You mean the circuit theory? At what level? That is a pretty broad subject, but any college-level (senior or grad) text will have sections discussing noise and how to reduce it.
More on the topologies and things like that. They make stuff and usually that stuff has patents or white papers, but I haven't had any luck finding any. You are right on one thing: maybe I should go crack a book on design theory before anything. Its not as if there aren't piles of literature out there on the subject.
 
More on the topologies and things like that. They make stuff and usually that stuff has patents or white papers, but I haven't had any luck finding any. You are right on one thing: maybe I should go crack a book on design theory before anything. Its not as if there aren't piles of literature out there on the subject.
Low bias current and high gain in BJTs, large area for MOSFETs, topology is probably less a concern for noise except to keep it simple in the front end. Since noise is uncorrelated (I assume you are talking about thermal, shot, and so forth rather than quantization noise) most things you add to the circuit (e.g. for lower distortion) tends to hurt noise. I have several books on noise, but they are buried, and pretty old (though the fundamentals have not changed, but they may be hard to find now). If you are an IEEE member you can search the CAS and JSSC libraries for tutorials.
 
Kind of surprised that no solution has been found for consumer audio

I'd say the solution has been found and then some... As others have noted, if you have 130dB at full output, you really need to screw around with gain just to have a chance of hearing a little noise.

A lot of devices can't even be set to gain that low.

Noise is an unavoidable fact of life, but if nobody hears any noise while they're using the gear except extreme edge cases (which is the case for high performing DACs) then I think that's mission accomplished.
 
Low bias current and high gain in BJTs, large area for MOSFETs, topology is probably less a concern for noise except to keep it simple in the front end. Since noise is uncorrelated (I assume you are talking about thermal, shot, and so forth rather than quantization noise) most things you add to the circuit (e.g. for lower distortion) tends to hurt noise. I have several books on noise, but they are buried, and pretty old (though the fundamentals have not changed, but they may be hard to find now). If you are an IEEE member you can search the CAS and JSSC libraries for tutorials.
Actually this brings up another question: So when I look at the spec sheets for things like OPA161x and OPA891, they boast very good noise figures. But I've also read that you have far more control in discrete, and that inherently with any IC you are left at the mercy of whatever design choices were made in its inception. Is it worth exploring discrete options when op amps are on the table?
I'd say the solution has been found and then some... As others have noted, if you have 130dB at full output, you really need to screw around with gain just to have a chance of hearing a little noise.

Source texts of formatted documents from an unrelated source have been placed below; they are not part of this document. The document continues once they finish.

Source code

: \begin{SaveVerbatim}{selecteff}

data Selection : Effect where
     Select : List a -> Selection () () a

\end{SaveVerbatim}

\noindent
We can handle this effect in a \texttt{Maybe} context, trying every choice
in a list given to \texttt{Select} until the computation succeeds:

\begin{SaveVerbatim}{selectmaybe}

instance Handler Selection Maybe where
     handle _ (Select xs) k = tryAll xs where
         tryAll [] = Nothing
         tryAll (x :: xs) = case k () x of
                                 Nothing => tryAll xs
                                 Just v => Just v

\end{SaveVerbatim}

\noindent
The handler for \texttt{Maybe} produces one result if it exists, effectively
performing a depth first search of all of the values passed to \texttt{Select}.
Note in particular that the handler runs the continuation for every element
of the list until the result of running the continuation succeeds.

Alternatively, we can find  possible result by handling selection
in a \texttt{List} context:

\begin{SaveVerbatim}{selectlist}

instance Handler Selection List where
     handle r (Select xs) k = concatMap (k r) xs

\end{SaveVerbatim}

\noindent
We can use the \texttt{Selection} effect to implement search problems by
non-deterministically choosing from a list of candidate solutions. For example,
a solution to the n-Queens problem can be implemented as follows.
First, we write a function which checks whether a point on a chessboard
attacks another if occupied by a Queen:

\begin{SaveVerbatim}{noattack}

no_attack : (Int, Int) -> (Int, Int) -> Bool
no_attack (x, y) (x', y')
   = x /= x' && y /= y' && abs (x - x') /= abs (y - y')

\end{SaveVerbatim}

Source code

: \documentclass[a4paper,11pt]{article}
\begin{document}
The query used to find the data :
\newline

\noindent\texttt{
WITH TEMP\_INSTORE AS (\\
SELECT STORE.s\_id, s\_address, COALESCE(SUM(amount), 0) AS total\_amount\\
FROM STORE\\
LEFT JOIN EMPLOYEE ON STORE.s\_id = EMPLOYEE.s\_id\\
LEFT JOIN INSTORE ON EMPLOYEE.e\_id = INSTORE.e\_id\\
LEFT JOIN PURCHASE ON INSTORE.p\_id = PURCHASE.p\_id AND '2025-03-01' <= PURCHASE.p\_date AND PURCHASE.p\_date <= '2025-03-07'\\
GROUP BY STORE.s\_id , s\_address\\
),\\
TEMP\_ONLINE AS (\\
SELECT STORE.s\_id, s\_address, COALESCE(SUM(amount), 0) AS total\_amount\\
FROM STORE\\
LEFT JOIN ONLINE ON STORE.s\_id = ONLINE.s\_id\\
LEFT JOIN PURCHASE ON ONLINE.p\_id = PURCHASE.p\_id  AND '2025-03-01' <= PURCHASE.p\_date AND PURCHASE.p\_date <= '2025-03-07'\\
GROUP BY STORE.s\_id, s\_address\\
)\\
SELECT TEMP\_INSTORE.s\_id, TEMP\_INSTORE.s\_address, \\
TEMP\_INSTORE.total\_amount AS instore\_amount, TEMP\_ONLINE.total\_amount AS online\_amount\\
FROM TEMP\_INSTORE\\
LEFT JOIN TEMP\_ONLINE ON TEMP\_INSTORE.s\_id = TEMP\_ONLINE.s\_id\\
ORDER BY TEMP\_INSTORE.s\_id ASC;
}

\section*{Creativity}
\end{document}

Noise is an unavoidable fact of life, but if nobody hears any noise while they're using the gear except extreme edge cases (which is the case for high performing DACs) then I think that's mission accomplished.
True, we have come a very long way. But when I look at so many designs, while I understand that we have in fact come a long way, there are still proven design choices that can be made in order to better optimize for noise and distortion content.
 
I have several books on noise, but they are buried

Are your books buried in noise? You need FFT (Find F#$%ing Textbook) to help dig them out!
 
Are your books buried in noise? You need FFT (Find F#$%ing Textbook) to help dig them out!
LOL, missed you, John! Might take more than that; I think they are in boxes in the black hole masquerading as our basement storage ("exercise") room.
 
Actually this brings up another question: So when I look at the spec sheets for things like OPA161x and OPA891, they boast very good noise figures. But I've also read that you have far more control in discrete, and that inherently with any IC you are left at the mercy of whatever design choices were made in its inception. Is it worth exploring discrete options when op amps are on the table?
What is your technical background?

There are pros and cons of using ICs and discrete transistors, again discussed in various texts and courses. ICs offer the ability to tightly couple devices for matching and thermal, can reduce circuit parasitics and potential noise coupling, and with a practically unlimited (relatively speaking) of devices available you can implement a lot of circuitry difficult to produce on a printed circuit board (PCB). You can add digital processing for control and compensation on the same chip as the analog circuits using a mixed-signal process. Discrete potentially offers more control of devices if you are designing your own circuits, and the ability to mix disparate devices that would require a complex IC process (e.g. CBiCMOS -- complementary bipolar and mosfet devices on the same chip), and it may be easier to get high-voltage devices if needed.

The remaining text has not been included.